**Work to complete**
The lines needed are those from the start of the records through the line holding "## Background / Scenario", each copied exactly.

Records drawn from a dataset:
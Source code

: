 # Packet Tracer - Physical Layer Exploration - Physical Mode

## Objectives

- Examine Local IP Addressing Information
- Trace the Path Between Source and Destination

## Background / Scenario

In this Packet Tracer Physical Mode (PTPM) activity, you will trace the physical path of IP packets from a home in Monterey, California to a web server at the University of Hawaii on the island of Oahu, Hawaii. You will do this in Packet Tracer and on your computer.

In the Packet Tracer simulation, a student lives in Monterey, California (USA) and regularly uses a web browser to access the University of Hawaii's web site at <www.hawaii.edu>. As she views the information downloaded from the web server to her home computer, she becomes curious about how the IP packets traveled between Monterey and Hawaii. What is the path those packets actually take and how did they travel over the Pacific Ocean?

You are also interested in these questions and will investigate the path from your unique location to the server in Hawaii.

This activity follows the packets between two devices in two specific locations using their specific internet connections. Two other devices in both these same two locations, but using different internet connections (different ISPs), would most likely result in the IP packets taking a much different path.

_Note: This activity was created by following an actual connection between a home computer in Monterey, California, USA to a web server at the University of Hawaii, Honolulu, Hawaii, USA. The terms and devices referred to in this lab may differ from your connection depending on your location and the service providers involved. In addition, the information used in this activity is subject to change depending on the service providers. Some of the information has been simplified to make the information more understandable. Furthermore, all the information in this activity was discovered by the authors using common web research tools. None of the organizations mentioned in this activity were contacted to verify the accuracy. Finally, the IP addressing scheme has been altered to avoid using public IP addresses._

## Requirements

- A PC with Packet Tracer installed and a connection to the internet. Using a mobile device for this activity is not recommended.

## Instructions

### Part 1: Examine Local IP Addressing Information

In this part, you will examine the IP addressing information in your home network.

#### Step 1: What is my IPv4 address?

**Answer**
Source code

: # Packet Tracer - Physical Layer Exploration - Physical Mode

## Objectives

- Examine Local IP Addressing Information
- Trace the Path Between Source and Destination

## Background / Scenario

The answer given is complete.